• DESCRIPTION OF THE TASK:
Your task is to filter the entries and copy every line containing the string "library".
Segment Start: DATA EXTRACT
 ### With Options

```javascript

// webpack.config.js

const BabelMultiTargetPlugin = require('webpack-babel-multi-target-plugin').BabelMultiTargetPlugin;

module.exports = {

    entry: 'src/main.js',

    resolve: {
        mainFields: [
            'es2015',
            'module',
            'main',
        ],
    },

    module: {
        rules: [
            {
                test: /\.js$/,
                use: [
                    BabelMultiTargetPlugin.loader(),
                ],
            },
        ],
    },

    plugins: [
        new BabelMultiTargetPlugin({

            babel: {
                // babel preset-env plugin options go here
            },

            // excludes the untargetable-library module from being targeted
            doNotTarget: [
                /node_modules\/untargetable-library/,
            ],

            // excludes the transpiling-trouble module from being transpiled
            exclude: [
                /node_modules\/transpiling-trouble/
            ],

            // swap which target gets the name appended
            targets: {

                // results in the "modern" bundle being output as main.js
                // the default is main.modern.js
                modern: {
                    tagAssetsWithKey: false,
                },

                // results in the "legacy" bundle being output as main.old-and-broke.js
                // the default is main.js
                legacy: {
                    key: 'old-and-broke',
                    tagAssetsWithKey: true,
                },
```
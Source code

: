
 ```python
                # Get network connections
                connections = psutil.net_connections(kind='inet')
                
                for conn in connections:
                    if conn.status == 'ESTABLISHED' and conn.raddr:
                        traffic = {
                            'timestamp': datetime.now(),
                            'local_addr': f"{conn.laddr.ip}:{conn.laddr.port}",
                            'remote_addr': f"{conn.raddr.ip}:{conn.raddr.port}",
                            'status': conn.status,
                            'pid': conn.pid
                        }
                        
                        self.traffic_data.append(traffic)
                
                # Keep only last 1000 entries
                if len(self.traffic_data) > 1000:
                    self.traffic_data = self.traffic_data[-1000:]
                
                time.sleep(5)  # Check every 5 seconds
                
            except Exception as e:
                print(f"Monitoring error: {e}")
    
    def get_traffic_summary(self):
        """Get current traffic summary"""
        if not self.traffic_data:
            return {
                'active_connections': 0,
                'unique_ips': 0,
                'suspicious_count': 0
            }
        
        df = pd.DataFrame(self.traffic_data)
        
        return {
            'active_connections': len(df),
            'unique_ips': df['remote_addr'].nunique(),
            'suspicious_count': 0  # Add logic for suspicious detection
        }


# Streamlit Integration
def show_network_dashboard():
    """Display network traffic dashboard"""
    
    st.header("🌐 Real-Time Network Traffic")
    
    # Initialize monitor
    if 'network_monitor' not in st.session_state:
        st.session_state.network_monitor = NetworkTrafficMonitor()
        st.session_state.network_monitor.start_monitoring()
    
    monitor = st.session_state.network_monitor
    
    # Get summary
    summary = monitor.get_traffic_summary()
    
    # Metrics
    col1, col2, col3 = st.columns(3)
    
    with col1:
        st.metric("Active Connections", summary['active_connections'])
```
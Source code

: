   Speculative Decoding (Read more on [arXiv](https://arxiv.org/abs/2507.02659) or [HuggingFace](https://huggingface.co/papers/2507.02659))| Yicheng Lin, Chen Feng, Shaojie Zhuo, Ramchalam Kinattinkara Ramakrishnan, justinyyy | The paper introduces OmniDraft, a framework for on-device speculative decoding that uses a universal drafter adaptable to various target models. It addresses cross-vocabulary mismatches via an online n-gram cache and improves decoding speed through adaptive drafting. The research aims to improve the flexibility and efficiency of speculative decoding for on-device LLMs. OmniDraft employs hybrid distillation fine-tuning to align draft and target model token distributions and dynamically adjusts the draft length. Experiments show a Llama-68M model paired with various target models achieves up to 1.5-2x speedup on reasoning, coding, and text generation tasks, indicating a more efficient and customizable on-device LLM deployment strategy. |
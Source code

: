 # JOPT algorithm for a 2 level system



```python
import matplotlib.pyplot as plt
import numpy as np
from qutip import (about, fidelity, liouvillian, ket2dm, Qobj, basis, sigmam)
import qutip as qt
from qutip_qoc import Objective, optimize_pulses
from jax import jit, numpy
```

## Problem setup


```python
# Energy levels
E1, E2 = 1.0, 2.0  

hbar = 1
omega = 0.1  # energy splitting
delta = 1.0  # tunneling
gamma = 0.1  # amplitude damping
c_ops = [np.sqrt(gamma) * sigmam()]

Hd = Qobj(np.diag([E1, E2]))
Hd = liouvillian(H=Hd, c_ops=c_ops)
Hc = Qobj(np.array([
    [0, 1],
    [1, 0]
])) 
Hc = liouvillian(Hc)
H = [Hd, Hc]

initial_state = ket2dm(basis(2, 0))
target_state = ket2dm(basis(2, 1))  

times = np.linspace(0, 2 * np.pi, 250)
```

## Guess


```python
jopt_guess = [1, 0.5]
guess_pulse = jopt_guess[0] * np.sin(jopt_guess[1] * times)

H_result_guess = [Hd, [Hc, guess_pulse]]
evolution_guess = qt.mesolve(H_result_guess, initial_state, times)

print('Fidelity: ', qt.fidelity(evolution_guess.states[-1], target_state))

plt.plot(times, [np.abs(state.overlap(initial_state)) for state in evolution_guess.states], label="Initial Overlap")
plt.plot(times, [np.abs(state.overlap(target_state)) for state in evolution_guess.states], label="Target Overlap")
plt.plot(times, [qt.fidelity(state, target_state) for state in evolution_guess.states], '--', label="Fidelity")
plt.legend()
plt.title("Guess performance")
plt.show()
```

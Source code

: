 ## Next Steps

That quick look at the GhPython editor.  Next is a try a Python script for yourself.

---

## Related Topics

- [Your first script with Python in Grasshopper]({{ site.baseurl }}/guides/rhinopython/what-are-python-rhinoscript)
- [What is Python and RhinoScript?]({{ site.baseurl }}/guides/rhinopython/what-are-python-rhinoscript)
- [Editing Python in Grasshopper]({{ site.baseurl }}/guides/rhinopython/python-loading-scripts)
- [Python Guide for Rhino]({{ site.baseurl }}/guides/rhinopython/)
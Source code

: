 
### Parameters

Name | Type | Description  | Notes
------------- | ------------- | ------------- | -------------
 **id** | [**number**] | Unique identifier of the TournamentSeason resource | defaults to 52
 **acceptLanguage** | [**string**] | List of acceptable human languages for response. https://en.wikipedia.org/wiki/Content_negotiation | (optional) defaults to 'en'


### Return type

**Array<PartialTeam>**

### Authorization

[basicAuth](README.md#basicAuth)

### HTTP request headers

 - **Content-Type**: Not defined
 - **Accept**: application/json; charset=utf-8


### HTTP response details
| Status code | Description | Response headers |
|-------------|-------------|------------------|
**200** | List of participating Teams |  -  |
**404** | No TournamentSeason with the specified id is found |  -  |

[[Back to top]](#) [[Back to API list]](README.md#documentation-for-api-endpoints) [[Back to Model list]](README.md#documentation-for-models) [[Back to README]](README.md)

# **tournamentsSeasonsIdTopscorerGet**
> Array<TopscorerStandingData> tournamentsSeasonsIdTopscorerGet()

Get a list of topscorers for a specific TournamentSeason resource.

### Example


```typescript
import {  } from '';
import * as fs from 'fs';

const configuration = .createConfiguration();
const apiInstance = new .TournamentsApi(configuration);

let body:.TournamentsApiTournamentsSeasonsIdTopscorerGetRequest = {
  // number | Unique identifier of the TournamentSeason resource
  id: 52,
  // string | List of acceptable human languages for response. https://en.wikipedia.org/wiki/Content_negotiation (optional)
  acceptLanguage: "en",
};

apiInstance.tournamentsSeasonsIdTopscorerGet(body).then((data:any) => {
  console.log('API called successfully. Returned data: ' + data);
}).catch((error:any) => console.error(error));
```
Segment End: DATA EXTRACT
• WRITTEN RESPONSE:
            // excludes the untargetable-library module from being targeted
                /node_modules\/untargetable-library/,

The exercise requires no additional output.